We walked past this grotto.


It is February but felt much more like March or April today.

Feb 17 - San Antonio Museum of Art

Our friend, Mary Hogan, is training to be a docent at SAMA and took us on a great tour today.  Since it was just the three of us, we got to hear some very interesting stories not shared with the regular tours.  The eyes above are from an Egyptian anthropoid coffin.

The iridescence on this small vase came from many, many years of being buried underground.

This is a drinking bowl and the eyes are meant to startle other drinkers into not drinking too much.

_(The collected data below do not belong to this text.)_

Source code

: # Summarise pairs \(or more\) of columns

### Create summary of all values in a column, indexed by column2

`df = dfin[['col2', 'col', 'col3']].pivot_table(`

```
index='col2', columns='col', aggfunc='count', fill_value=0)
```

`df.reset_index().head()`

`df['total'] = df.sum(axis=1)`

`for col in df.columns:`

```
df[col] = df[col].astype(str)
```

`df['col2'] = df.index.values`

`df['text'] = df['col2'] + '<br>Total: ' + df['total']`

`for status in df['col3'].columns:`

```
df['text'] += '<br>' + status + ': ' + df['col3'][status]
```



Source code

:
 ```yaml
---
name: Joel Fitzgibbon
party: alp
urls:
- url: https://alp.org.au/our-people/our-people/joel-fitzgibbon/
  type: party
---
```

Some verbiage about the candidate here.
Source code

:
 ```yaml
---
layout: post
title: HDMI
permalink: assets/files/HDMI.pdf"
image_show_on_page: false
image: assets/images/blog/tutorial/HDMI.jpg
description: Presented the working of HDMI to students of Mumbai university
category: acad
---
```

Greek children probably learned the Greek alphabet with the help of figures like this female phi and female alpha.

This is one of my favorite rooms in the museum.  It is both eerie and beautiful.

The Romans must have had tiny appetites.  The plates in this photo are only about three inches in diameter.

I took our granddaughter Alex to SAMA when she was four or five and after we'd toured the entire museum, I asked her what she liked best.  She liked the elevator!  It is impressive - all glass and nearly completely silent.  Alex wanted to be an artist from a very early age and did enjoy the art, too.

This bowl may not look like much in this photo but if you could see it up close, you would see that all the marks in the background of the bowl are actually tiny little butterflies.

One small room was devoted to a Chinese cricket exhibit.  One thousand years ago the affluent Chinese kept crickets for fighting and for music and built elaborate homes for them as well as coffins, beds, arenas, duplexes, and special cages so the singing crickets could be taken on strolls.  Singing crickets were called "Golden Bell" crickets.  Fighting crickets were not allowed to fight so long that they would be hurt.

This cricket house is made of a gourd that was wrapped as it grew.

Cricket-sized food and water bowls.

This intricate and impressive mandala is one of only four in museums in the United States.  Mandala's are normally destroyed after a few days but permission was given by the Dalai Lama #14 to preserve this one.  A vaporized glue, settled over the sand and pigment of this 5x5' mandala, made it possible to move the mandala without destroying it.